Pooja Rani Bohra (born 17 March 1992) is an Indian middleweight boxer. She is two time Asian champion (2019,2021) She won the bronze medal at the 2014 Asian Games in the 75 kg category. She won the gold medal in South Asian Games 2016. She also won Silver (2012) and Bronze (2015) in Asian Championship 75 kg weight categories. She represented India at the Glasgow Commonwealth Games 2014 in the 75 kg category. In 2016, she failed to qualify for the Rio Olympics when she lost at the second round of the Women's World Boxing Championships in May 2016,She is 7 time National champion also  In 2020 She become first Indian to qualify for 2020 Summer Olympics.

Early life 
Pooja Rani Boora hails from Nimriwali village of Haryana state's Bhiwani district, considered to be the sport's cradle in India. It took her a year to find the courage to join the Hawa Singh Boxing Academy in her town, and kept it secret from her father, whom she knew would disapprove, when she did. She would hide her injuries from the sport so that her father would not find out, staying over at friend's houses while her wounds subsided.

Pooja had to fight against her father's dislike of the sport to be allowed to compete professionally for almost six months.
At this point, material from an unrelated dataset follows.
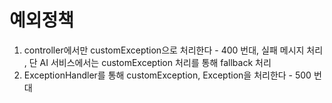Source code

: # 예외정책
1. controller에서만 customException으로 처리한다 - 400 번대, 실패 메시지 처리 , 단 AI 서비스에서는 customException 처리를 통해 
fallback 처리
2. ExceptionHandler를 통해 customException, Exception을 처리한다 - 500 번대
In an interview, she mentions how her father would tell her that 'good children did not play boxing'. When her father found out about her boxing ambitions, he banned her from attending classes. Her coach Sanjay Kumar Sheoran had to plead with her family to allow her to compete. Even so, it took nearly six months to convince her parents to allow her to box professionally.

Her first major win came in 2009 defeating a leading Haryana boxer Preeti Beniwal in the state championships, she became a youth state champion and followed it up with a silver in the Youth Nationals in the 60kg category. Her family start supporting her and her father rewarded her with a bike.

In Diwali 2017, she burnt her hand, which kept her out for six months. Eager to make up for lost time, she hurried into training and sustained a shoulder injury. Her confidence dented, Rani felt it was better to switch to the 81kg category. In April 2019, she won the ASBC Asian Championship gold  by defeating China's Wang Lina.

Pooja also serves as an Income Tax inspector at the Haryana government.

Boxing career
Pooja won the National Youth Boxing Championship in 2009, after which she broke through to the national stage. She then won the silver medal at the Asian Boxing Championships 2012 and the Arafura Games held in Australia in 2012, making her one of the top contenders to qualify for the 2016 Olympics at Rio. However, she lost at the second round of the AIBA Women's World Boxing Championships in 2016 and thus failed to qualify for the Rio Olympics.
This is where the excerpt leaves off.